Clinical trials performed on the vaccine show the animals' lives are doubled or tripled after receiving treatment.

"Cancer is particularly difficult to treat because the body does not recognize the diseased cells as foreign and does not create a significant immune response against the cancerous cells," Bergman says. "Treatment for dogs was limited to removing the mass, radiation and chemotherapy until Dr. Alan Houghton at Sloan-Kettering had the idea to break the tolerance of the immune system by introducing xenogeneic tyrosinase."

In preliminary trials, dogs' immune systems recognized the foreign tyrosinase and were tricked into attacking its own diseased cells, potentially eliminating the cancer.

The new information on dogs diagnosed with melanoma was enough evidence to initiate the approval process for a United States Department of Agriculture (USDA) licensure trial on the vaccine that continues to be improved by AMC and MSKCC.

If the vaccine receives USDA approval, it will be the first DNA-based vaccine for cancer in animals or humans.

"I see this vaccine most likely being used in an adjuvant situation after the cancerous tumor is surgically removed and/or radiation therapy has been performed," Bergman says. "My long-term goal would be for a preventative vaccine to evolve and be used in veterinary clinics nationally."

Dogs participating in the trials had little or no adverse reaction at the injection site or otherwise due to the vaccine.

"The study helps dogs and humans alike," Bergman says. "The dogs that participated in the trial at AMC all suffered from spontaneous tumors. Since dogs live in the same environment as people and have a competent immune system, it is logical to think dogs are the best model for human malignant melanoma, and the vaccine would work on people the same way that it has for dogs."

In a non-adjuvant trial, nine dogs in stage three or four of CMM received four biweekly injections of human tyrosinase; the longest survivor is still alive more than four years later.
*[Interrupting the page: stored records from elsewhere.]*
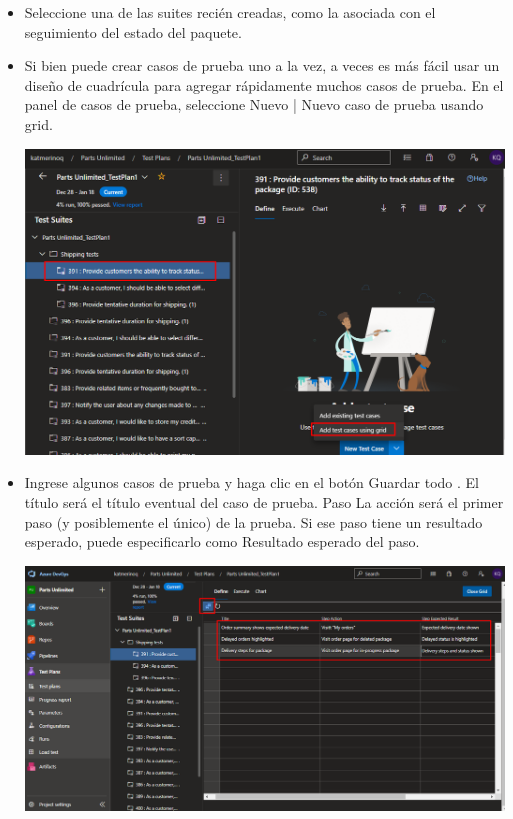 \begin{itemize}
\item Seleccione una de las suites recién creadas, como la asociada con el seguimiento del estado del paquete.
\item Si bien puede crear casos de prueba uno a la vez, a veces es más fácil usar un diseño de cuadrícula para agregar rápidamente muchos casos de prueba. En el panel de casos de prueba, seleccione Nuevo | Nuevo caso de prueba usando grid.
\begin{center}
\includegraphics[width=\columnwidth]{images/33}\newline
\end{center}

\item Ingrese algunos casos de prueba y haga clic en el botón Guardar todo . El título será el título eventual del caso de prueba. Paso La acción será el primer paso (y posiblemente el único) de la prueba. Si ese paso tiene un resultado esperado, puede especificarlo como Resultado esperado del paso.
\begin{center}
\includegraphics[width=\columnwidth]{images/34}\newline
\end{center}


\end{itemize}
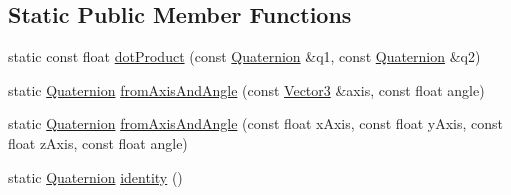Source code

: \subsection*{Static Public Member Functions}
\begin{DoxyCompactItemize}
\item 
static const float \hyperlink{classprism_1_1geometry_1_1_quaternion_a128b73113354b13a07ffa745947c7813}{dot\+Product} (const \hyperlink{classprism_1_1geometry_1_1_quaternion}{Quaternion} \&q1, const \hyperlink{classprism_1_1geometry_1_1_quaternion}{Quaternion} \&q2)
\item 
static \hyperlink{classprism_1_1geometry_1_1_quaternion}{Quaternion} \hyperlink{classprism_1_1geometry_1_1_quaternion_a1e2bdf5339aa69325bd572505941fae7}{from\+Axis\+And\+Angle} (const \hyperlink{classprism_1_1geometry_1_1_vector3}{Vector3} \&axis, const float angle)
\item 
static \hyperlink{classprism_1_1geometry_1_1_quaternion}{Quaternion} \hyperlink{classprism_1_1geometry_1_1_quaternion_aec2514a7f861f2ed329606a197db1678}{from\+Axis\+And\+Angle} (const float x\+Axis, const float y\+Axis, const float z\+Axis, const float angle)
\item 
static \hyperlink{classprism_1_1geometry_1_1_quaternion}{Quaternion} \hyperlink{classprism_1_1geometry_1_1_quaternion_ac8648074982947ef4815340ab2ca357e}{identity} ()
\end{DoxyCompactItemize}
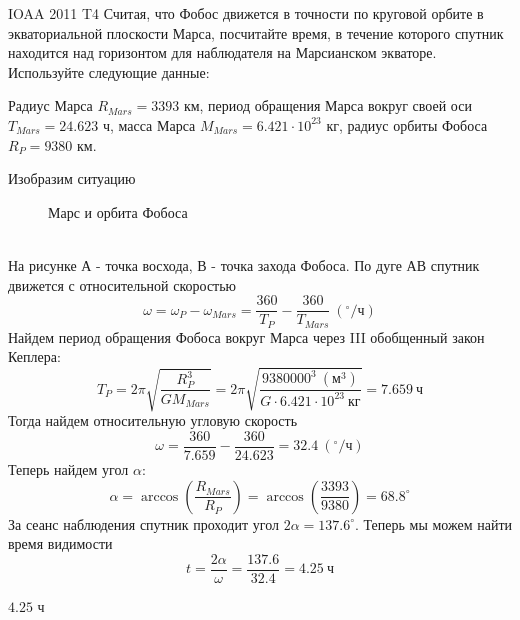 \begin{problem}{IOAA 2011 T4}
	Считая, что Фобос движется в точности по круговой орбите в экваториальной плоскости Марса, посчитайте время, в течение которого спутник находится над горизонтом для наблюдателя на Марсианском экваторе. Используйте следующие данные:

    Радиус Марса $R_{Mars}=3393$ км, период обращения Марса вокруг своей оси $T_{Mars}=24.623$ ч, масса Марса $M_{Mars}=6.421\cdot 10^{23}$ кг, радиус орбиты Фобоса $R_P=9380$ км.

\begin{solution}
	Изобразим ситуацию\\
    \begin{figure}[h]\centering
        
        \caption{Марс и орбита Фобоса\label{2011/T4/duration}}
    \end{figure}\\
    На рисунке А - точка восхода, В - точка захода Фобоса. По дуге АВ спутник движется с относительной скоростью 
    \begin{equation}
        \omega=\omega_P-\omega_{Mars}=\frac{360}{T_P}-\frac{360}{T_{Mars}}~(^{\circ}/\text{ч})
    \end{equation}
    Найдем период обращения Фобоса вокруг Марса через III обобщенный закон Кеплера:
    \begin{equation}
        T_P=2\pi\sqrt{\frac{R^3_P}{GM_{Mars}}}=2\pi\sqrt{\frac{9380000^3~(\text{м$^3$})}{G\cdot 6.421\cdot 10^{23}~\text{кг}}}=7.659~\text{ч}
    \end{equation}
    Тогда найдем относительную угловую скорость
    \begin{equation}
        \omega=\frac{360}{7.659}-\frac{360}{24.623}=32.4~(^{\circ}/\text{ч})
    \end{equation}
    Теперь найдем угол $\alpha$:
    \begin{equation}
        \alpha=\arccos{\left(\frac{R_{Mars}}{R_P}\right)}=\arccos{\left(\frac{3393}{9380}\right)}=68.8^{\circ}
    \end{equation}
    За сеанс наблюдения спутник проходит угол $2\alpha=137.6^{\circ}$. Теперь мы можем найти время видимости
    \begin{equation}
        t=\frac{2\alpha}{\omega}=\frac{137.6}{32.4}=4.25~\text{ч}
    \end{equation}
\end{solution}

\begin{answer}
	$4.25$ ч
\end{answer}
\end{problem}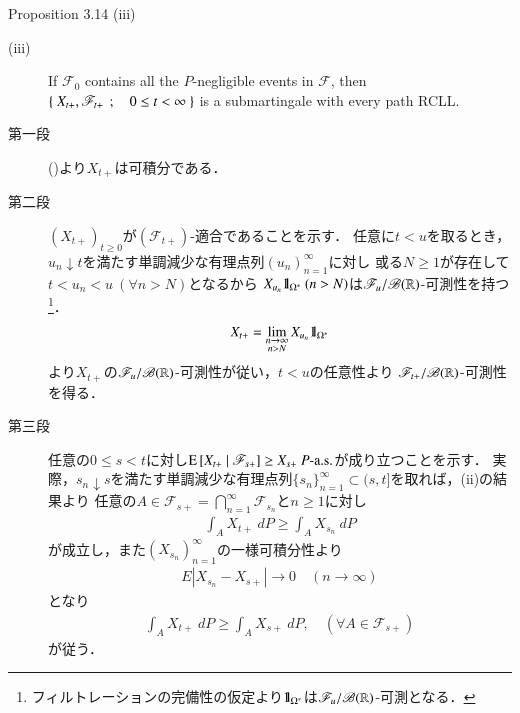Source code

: 	\begin{itembox}[l]{Proposition 3.14 (iii)}
		\begin{description}
			\item[(iii)] If $\mathscr{F}_0$ contains all the $P$-negligible events in $\mathscr{F}$, then
				$\left\{\ X_{t+},\mathscr{F}_{t+}\ \, ; \quad 0 \leq t < \infty\ \right\}$ is a submartingale with every path RCLL.
				\footnotemark
		\end{description}
	\end{itembox}
	\begin{prf}\mbox{}
		\begin{description}
			\item[第一段]
				()より$X_{t+}$は可積分である．
				
			\item[第二段]
				$(X_{t+})_{t \geq 0}$が$(\mathscr{F}_{t+})$-適合であることを示す．
				任意に$t < u$を取るとき，
				$u_n \downarrow t$を満たす単調減少な有理点列$(u_n)_{n=1}^\infty$に対し
				或る$N \geq 1$が存在して$t < u_n < u\ (\forall n > N)$となるから
				$X_{u_n}\mbox{1}\hspace{-0.25em}\mbox{l}_{\Omega^*}\ (n > N)$は$\mathscr{F}_u/\mathscr{B}(\mathbb{R})$-可測性を持つ
				\footnote{
					フィルトレーションの完備性の仮定より$\mbox{1}\hspace{-0.25em}\mbox{l}_{\Omega^*}$は$\mathscr{F}_u/\mathscr{B}(\mathbb{R})$-可測となる．
				}．
				\begin{align}
					X_{t+} = \lim_{\substack{n \to \infty \\ n > N}} X_{u_n} \mbox{1}\hspace{-0.25em}\mbox{l}_{\Omega^*}
				\end{align}
				より$X_{t+}$の$\mathscr{F}_u/\mathscr{B}(\mathbb{R})$-可測性が従い，$t < u$の任意性より
				$\mathscr{F}_{t+}/\mathscr{B}(\mathbb{R})$-可測性を得る．
			
			\item[第三段]
				任意の$0 \leq s < t$に対し$\cexp{X_{t+}}{\mathscr{F}_{s+}} \geq X_{s+}\ \mbox{$P$-a.s.}$が成り立つことを示す．
				実際，$s_n \downarrow s$を満たす単調減少な有理点列$\{s_n\}_{n=1}^\infty \subset (s,t]$を取れば，(ii)の結果より
				任意の$A \in \mathscr{F}_{s+} = \bigcap_{n=1}^\infty \mathscr{F}_{s_n}$と$n \geq 1$に対し
				\begin{align}
					\int_A X_{t+}\ dP \geq \int_A X_{s_n}\ dP
				\end{align}
				が成立し，また$(X_{s_n})_{n=1}^\infty$の一様可積分性より
				\begin{align}
					E\left| X_{s_n} - X_{s+} \right| \longrightarrow 0
					\quad (n \longrightarrow \infty)
				\end{align}
				となり
				\begin{align}
					\int_A X_{t+}\ dP \geq \int_A X_{s+}\ dP,
					\quad (\forall A \in \mathscr{F}_{s+})
				\end{align}
				が従う．
				

\end{description}
\end{prf}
The median survivor time was 389 days. Dogs that receive the combined treatment of removal of the malignant tumor and/or radiation with the vaccine have a median survival time approaching two years.

"Since melanoma is renowned to being extremely resilient against standardized therapies, taking the gene of interest from a different species and putting it in an ailing dog in order to make an immune response. It is one of those things where you say, 'Why didn't I think of that?'" Bergman says.

Down the road

Melanomas contain tyrosinase, which is why the enzyme was targeted for creating the vaccine; however, similar xenogeneic DNA-vaccine approaches will be used on cancers, such as lymphoma and breast cancer, which are expected to be addressed in future studies.

For now, having the melanoma vaccine approved by the USDA would be a great success and a huge step in the right direction for treating cancer, Bergman says.

The study

About 180 dogs have received the vaccine at AMC in different forms during the last four years. Although the breeds studied at AMC vary, breeds that are predisposed to melanomas might be the first to receive the vaccine in a preventive form.

"As technology improves, the profession is basing more vaccines on DNA," Bergman says. "We are also now looking at how the T-cell side of the immune system is stimulated with the vaccine since T-cells are more difficult to work with than the antibody side."

"Equines could also benefit from this vaccine," Bergman says. "Clinical trials would have to be performed on each animal the vaccine would be used on before appropriate labeling would be approved for its use. But that is getting ahead of the main focus: getting approval for use in canines."